Qual è la soluzione proposta dal prof. Guarino per risolvere questi complessi problemi? A prima vista, sembrerebbe che la proposta sia quella di rivitalizzare le prerogative sovrane dello Stato nazionale. Su questo mi permetto di dissentire. Lo Stato nazionale per quanto mi riguarda è ormai un reperto ottocentesco. Lo Stato nazionale è troppo piccolo per affrontare i problemi della globalizzazione e troppo distante per affrontare i problemi della gente. Tutta la letteratura federalista del Novecento ha condannato lo Stato nazionale ritenuto responsabile di due guerre mondiali. In Europa lo Stato nazionale non ha ragione d'essere per via dello stato di avanzamento del processo di integrazione europea che vede ormai centralizzata la politica economica generale (monetaria ed economica finanziaria) e che vede delegata alla NATO la politica della difesa.

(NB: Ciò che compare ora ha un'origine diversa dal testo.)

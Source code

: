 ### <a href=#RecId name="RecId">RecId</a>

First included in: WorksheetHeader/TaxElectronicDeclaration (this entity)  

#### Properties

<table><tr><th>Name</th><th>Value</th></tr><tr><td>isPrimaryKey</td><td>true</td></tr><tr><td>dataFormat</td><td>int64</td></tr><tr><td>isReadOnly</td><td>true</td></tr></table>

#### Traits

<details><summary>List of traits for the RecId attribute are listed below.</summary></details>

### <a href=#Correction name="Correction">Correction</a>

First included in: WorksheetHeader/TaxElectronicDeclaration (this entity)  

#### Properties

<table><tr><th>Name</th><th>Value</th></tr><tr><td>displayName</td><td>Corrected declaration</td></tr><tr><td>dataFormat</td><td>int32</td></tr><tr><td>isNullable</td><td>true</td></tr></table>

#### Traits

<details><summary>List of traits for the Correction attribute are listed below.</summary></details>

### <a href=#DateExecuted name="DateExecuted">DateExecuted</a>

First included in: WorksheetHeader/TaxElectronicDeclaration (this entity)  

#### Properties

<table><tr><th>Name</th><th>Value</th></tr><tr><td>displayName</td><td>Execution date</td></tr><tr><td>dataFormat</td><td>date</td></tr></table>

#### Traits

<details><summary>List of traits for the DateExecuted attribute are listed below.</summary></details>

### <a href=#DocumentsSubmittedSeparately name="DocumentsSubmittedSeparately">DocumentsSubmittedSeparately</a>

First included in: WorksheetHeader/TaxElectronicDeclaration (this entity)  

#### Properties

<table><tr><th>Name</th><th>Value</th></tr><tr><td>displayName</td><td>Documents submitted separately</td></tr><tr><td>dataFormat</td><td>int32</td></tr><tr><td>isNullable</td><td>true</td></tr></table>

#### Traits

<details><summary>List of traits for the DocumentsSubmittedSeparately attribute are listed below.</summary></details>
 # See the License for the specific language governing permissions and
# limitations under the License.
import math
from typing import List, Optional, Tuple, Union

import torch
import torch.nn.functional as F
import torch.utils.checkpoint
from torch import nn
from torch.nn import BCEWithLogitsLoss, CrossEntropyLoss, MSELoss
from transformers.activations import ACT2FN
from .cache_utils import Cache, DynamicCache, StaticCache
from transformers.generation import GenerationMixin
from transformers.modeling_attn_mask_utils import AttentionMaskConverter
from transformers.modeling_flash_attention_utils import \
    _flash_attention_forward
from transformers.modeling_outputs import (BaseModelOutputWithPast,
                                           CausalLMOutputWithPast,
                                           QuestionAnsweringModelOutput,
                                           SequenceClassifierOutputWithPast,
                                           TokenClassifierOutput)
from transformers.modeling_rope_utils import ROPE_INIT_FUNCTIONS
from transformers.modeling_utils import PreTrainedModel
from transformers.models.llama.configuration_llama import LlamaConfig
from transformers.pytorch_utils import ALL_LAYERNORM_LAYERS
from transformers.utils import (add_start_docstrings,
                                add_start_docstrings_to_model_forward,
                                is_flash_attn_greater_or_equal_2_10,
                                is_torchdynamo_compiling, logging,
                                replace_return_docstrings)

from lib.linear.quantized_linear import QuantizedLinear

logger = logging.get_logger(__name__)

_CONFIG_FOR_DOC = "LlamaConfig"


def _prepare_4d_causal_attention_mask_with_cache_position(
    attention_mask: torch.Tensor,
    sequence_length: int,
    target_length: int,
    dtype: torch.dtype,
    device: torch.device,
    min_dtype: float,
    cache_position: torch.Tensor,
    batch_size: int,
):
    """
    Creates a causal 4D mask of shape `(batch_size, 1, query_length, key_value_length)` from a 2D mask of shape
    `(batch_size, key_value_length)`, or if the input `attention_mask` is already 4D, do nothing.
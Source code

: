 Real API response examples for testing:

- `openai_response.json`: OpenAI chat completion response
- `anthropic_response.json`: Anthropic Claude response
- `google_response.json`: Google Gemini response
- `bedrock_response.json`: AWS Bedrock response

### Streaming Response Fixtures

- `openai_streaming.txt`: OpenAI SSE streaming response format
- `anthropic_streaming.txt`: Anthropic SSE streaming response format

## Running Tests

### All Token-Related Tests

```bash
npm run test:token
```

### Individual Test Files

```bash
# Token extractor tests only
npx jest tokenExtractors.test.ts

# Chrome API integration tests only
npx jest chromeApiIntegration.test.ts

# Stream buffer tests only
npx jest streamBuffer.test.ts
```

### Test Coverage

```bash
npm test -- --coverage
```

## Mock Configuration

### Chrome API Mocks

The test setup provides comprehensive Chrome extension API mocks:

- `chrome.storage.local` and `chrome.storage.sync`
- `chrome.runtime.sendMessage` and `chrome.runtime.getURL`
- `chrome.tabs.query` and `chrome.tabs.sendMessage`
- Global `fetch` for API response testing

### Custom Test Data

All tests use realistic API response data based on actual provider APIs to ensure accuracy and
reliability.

Non ultima anche la giustizia è sostanzialmente centralizzata anche grazie al grande e meritorio lavoro giurisprudenziale condotto dalla Corte di giustizia europea e la Corte dei diritti umani per cui le violazioni ai diritti e alle libertà fondamentali della Carta sono continuamente sanzionate. E l'Italia figura tra i paesi che violano più di altri detti diritti. Se l'Italia non ha più la spada, né la moneta né la bilancia che senso ha rivitalizzare lo Stato sovrano? Ma alcuni obiettano che l'Unione non è ancora un vero e proprio stato federale. È vero formalmente anche il TFUE parla di Stati membri ma si tratta di una finzione perché con le limitazioni o le rinunce alle prerogative di cui sopra è difficile pensare che si tratti di Stati sovrani di stampo ottocentesco, per cui a me sembra corretto parlare e scrivere di paesi membri – anche se nel linguaggio corrente i due termini sono equivalenti.